The fact that America’s most famous columnist trained his fire on what would become America’s most famous strategy reminds us that containment didn’t always look as impressive as it came to appear in hindsight. It illustrates many of the undeniable dangers and tragedies that accompany global rivalry. Not least, understanding what Lippmann ultimately got wrong about America’s prospects in the Cold War illuminates the factors that made the United States such an effective competitor against the Soviet Union—as well as key attributes of good strategy in any long-term rivalry. Lippmann was right that the Cold War would expose America to great evils. He was wrong to think that America could not, or should not, accept them as the price of avoiding even greater ones.
THE COLD War was a book written to refute an essay. In July 1947, Kennan—then head of the State Department’s policy planning staff and one of America’s top Soviet hands—published an anonymous article in Foreign Affairs. The article explained that Washington could not expect cooperation from the Soviet Union because the combination of Russian history and Communist ideology made the Kremlin unappeasably hostile to the capitalist world. The Soviets were not, however, bent on war or a climactic showdown. Joseph Stalin realized that America possessed superior overall power, Kennan wrote; he would back down when met with firm resistance. And while the Soviet Union looked formidable, its power was inherently fragile because of the absurdities of its command economy, the exhaustion of its population, and the inherent instabilities associated with totalitarian rule.

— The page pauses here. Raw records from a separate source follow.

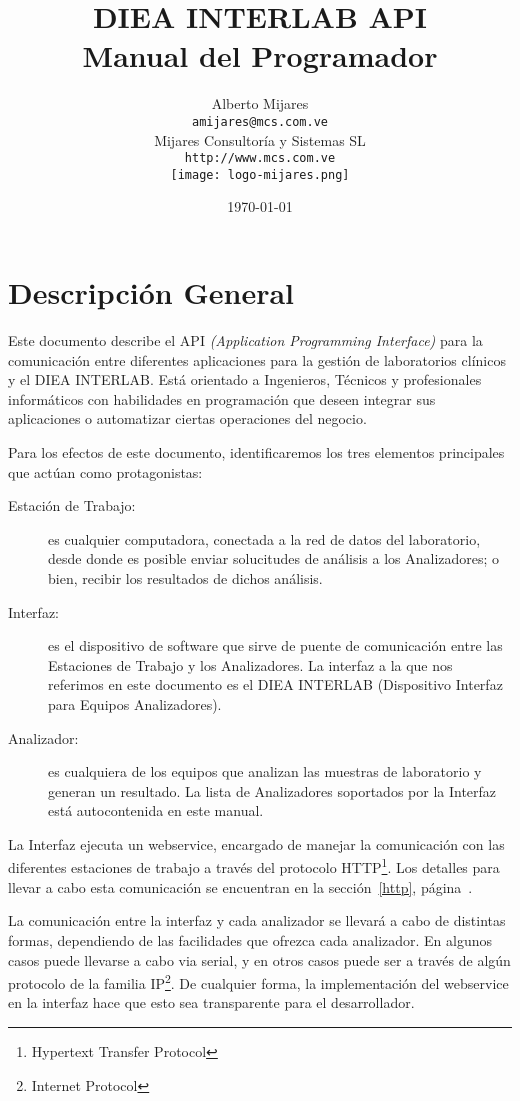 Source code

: \documentclass[titlepage,12pt]{article}
\title{DIEA INTERLAB API\\
Manual del Programador}
\author{Alberto Mijares\\  
\texttt{amijares@mcs.com.ve}\\
Mijares Consultoría y Sistemas SL\\
\texttt{http://www.mcs.com.ve}\\
\texttt{[image: logo-mijares.png]}}
\date{\today}
\begin{document}
\maketitle

\tableofcontents

\newpage

\parskip=5mm

\section{Descripción General}\label{general}

Este documento describe el API \emph{(Application Programming
  Interface)} para la comunicación entre diferentes aplicaciones para
la gestión de laboratorios clínicos y el DIEA INTERLAB. Está orientado
a Ingenieros, Técnicos y profesionales informáticos con habilidades en
programación que deseen integrar sus aplicaciones o automatizar
ciertas operaciones del negocio.

Para los efectos de este documento, identificaremos los tres elementos
principales que actúan como protagonistas:
\begin{description}
  \item[Estación de Trabajo:] es cualquier computadora,
    conectada a la red de datos del laboratorio, desde donde es
    posible enviar solucitudes de análisis a los Analizadores; o bien,
    recibir los resultados de dichos análisis.
  \item[Interfaz:] es el dispositivo de software que sirve de
    puente de comunicación entre las Estaciones de Trabajo y los
    Analizadores. La interfaz a la que nos referimos en este documento
    es el DIEA INTERLAB (Dispositivo Interfaz para Equipos Analizadores).
  \item[Analizador:] es cualquiera de los equipos que analizan
    las muestras de laboratorio y generan un resultado. La lista de
    Analizadores soportados por la Interfaz está autocontenida en este
    manual.
\end{description}

La Interfaz ejecuta un webservice, encargado de manejar la
comunicación con las diferentes estaciones de trabajo a través del
protocolo HTTP\footnote{Hypertext Transfer Protocol}. Los detalles
para llevar a cabo esta comunicación se encuentran en la
sección~\ref{http}, página~\pageref{http}.

La comunicación entre la interfaz y cada analizador se llevará a cabo
de distintas formas, dependiendo de las facilidades que ofrezca cada
analizador. En algunos casos puede llevarse a cabo via serial, y en
otros casos puede ser a través de algún protocolo de la familia
IP\footnote{Internet Protocol}. De cualquier forma, la implementación
del webservice en la interfaz hace que esto sea transparente para el
desarrollador.
\end{document}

The best course for the United States, then, was a policy of “containment.” By consistently denying Moscow the fruits of expansion, America could shatter the Kremlin’s faith that communism would eventually overtake capitalism and intensify the internal strains on the Soviet system itself. If America held the line for ten to fifteen years, Kennan predicted, it might win a decisive strategic victory by causing the “break-up or gradual mellowing of Soviet power.” Containment could eventually bring about the transformation of the Soviet regime.
Kennan’s anonymity didn’t last long after his article was published. And his arguments quickly came in for challenge, most prominently from Lippmann. Lippmann was no isolationist: he had made the case, during World War II, for a deeply engaged American role in global affairs. He agreed with Kennan that there was little hope “that our conflict with the Soviet government is imaginary or that it can be avoided, or ignored, or easily disposed of.” Yet he believed that the “X Article” offered a dangerous prescription for a geopolitical malady.
For one thing, Lippmann argued that Kennan misjudged the nature of the Cold War. Kennan’s article stressed the ideological roots of the antagonism: Communist dogma led the Soviet regime to expect the unalterable hostility and eventual collapse of the capitalist world. Lippmann, however, saw the conflict in geopolitical terms. Stalin was primarily a Russian imperialist, he argued; the basic problem was that World War II had ended with the Red Army occupying positions deep in Europe. It was to this challenge, “and not to ideologies, elections, forms of government … that a correctly conceived and soundly planned policy should be directed.” If the United States instead embarked on an ideological crusade, he warned, it risked closing off any potential settlement with the Soviets—and taking on the impossible task of making “Jeffersonian Democrats out of the peasants of eastern Europe, the tribal chieftains, the feudal lords, the pashas, and the warlords of the Middle East and Asia.”
Lippmann predicted, moreover, that a policy of containment—of meeting Soviet influence, Kennan had written, at “a series of constantly shifting geographical and political points, corresponding to the shifts and maneuvers of Soviet policy”—was beyond America’s ability to execute. Containment would force Washington to react to Soviet thrusts, thereby losing all initiative. It would require defending vulnerable positions everywhere, instead of focusing on those that were most valuable or easily held. It would inevitably lead the United States into partnerships with unsavory clients whose allegiance was a source of weakness rather than strength. Containment, wrote Lippmann, would make America the patron of “satellite states, puppet governments and agents which had been subsidized and supported, though their effectiveness is meager and their reliability uncertain.” The strategy would carry Washington onto unfavorable competitive terrain—which would, in turn, make the strategy unsustainable.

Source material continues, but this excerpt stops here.